• **Exercise directions**
Please give back an exact reproduction of the lines from the one with "Montrez que l'estimateur" through the end of the entries below, and no others.
*** Exercise inputs
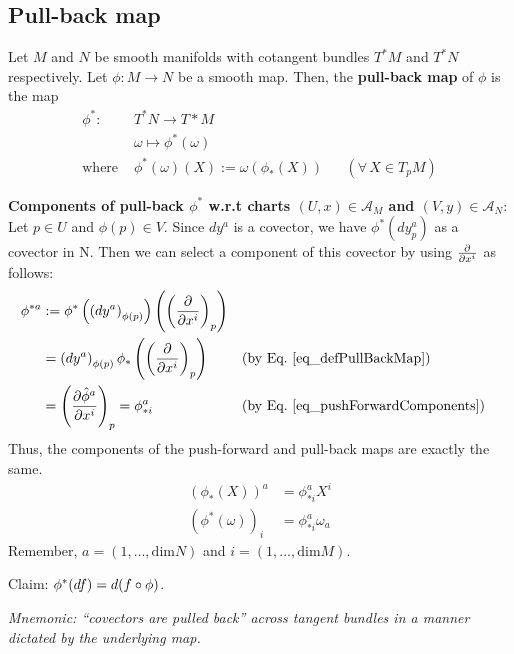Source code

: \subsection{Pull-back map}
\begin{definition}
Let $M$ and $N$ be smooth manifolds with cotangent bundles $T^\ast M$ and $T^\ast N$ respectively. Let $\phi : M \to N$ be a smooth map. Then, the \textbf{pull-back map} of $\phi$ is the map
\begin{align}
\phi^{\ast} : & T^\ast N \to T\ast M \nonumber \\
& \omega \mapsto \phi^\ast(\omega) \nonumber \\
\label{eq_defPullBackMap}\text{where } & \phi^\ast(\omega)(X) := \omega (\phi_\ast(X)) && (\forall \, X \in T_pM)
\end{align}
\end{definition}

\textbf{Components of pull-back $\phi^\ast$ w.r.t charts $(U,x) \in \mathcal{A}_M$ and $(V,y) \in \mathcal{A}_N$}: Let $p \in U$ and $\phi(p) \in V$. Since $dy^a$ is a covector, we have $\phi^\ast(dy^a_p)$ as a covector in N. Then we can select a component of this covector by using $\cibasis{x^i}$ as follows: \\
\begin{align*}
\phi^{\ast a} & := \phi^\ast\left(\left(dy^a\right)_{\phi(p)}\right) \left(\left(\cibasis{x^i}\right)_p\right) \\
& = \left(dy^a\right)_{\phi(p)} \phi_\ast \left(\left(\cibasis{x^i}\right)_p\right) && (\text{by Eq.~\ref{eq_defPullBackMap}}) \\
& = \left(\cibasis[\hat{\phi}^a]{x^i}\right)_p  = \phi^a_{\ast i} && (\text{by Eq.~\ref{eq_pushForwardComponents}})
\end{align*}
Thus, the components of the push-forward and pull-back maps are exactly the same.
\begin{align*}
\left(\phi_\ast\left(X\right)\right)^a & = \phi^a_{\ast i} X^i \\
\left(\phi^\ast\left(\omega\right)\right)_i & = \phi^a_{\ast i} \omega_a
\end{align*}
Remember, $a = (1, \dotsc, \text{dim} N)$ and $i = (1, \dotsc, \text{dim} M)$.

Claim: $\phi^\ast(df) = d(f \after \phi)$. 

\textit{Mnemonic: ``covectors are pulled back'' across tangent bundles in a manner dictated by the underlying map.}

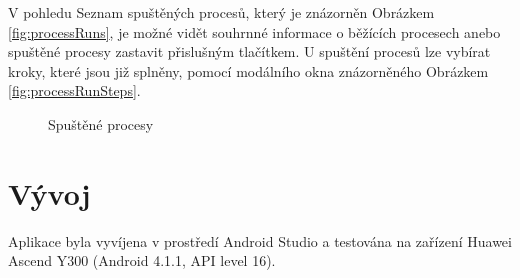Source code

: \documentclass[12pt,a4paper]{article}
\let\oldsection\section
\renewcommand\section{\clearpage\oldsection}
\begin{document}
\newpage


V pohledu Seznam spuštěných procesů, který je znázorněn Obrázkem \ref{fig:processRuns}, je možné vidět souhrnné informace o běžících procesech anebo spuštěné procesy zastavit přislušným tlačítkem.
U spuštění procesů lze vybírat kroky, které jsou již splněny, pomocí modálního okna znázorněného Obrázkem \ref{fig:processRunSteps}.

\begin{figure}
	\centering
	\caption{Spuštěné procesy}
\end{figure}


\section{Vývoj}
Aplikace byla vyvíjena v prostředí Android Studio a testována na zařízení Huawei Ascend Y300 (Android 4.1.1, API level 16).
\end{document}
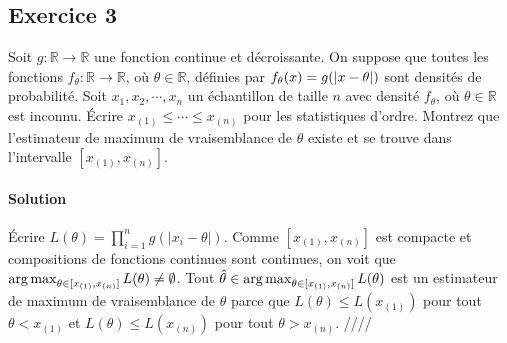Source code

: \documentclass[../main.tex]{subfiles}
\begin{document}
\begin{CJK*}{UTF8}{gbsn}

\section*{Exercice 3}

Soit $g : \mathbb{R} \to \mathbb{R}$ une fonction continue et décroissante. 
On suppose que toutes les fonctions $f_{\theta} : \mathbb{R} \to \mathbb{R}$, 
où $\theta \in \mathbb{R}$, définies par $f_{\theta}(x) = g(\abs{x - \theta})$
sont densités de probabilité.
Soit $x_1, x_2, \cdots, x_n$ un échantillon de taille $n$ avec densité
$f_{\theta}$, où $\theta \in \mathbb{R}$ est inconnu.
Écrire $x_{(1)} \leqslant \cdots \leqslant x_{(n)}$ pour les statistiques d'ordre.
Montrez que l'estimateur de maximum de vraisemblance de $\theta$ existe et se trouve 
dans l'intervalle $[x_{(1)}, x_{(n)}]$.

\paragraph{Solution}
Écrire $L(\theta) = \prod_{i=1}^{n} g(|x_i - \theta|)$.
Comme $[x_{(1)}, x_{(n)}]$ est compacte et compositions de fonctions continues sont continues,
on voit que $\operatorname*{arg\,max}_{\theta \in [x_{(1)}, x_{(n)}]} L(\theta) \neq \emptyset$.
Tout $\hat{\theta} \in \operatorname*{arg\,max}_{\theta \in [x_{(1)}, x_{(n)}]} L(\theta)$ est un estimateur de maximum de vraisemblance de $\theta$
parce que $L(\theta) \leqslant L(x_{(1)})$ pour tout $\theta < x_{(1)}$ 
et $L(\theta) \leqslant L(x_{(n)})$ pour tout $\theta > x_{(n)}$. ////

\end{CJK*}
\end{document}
******
• **Output of the exercise**
Montrez que l'estimateur de maximum de vraisemblance de $\theta$ existe et se trouve 
dans l'intervalle $[x_{(1)}, x_{(n)}]$.

\paragraph{Solution}
Écrire $L(\theta) = \prod_{i=1}^{n} g(|x_i - \theta|)$.
Comme $[x_{(1)}, x_{(n)}]$ est compacte et compositions de fonctions continues sont continues,
on voit que $\operatorname*{arg\,max}_{\theta \in [x_{(1)}, x_{(n)}]} L(\theta) \neq \emptyset$.
Tout $\hat{\theta} \in \operatorname*{arg\,max}_{\theta \in [x_{(1)}, x_{(n)}]} L(\theta)$ est un estimateur de maximum de vraisemblance de $\theta$
parce que $L(\theta) \leqslant L(x_{(1)})$ pour tout $\theta < x_{(1)}$ 
et $L(\theta) \leqslant L(x_{(n)})$ pour tout $\theta > x_{(n)}$. ////

\end{CJK*}
\end{document}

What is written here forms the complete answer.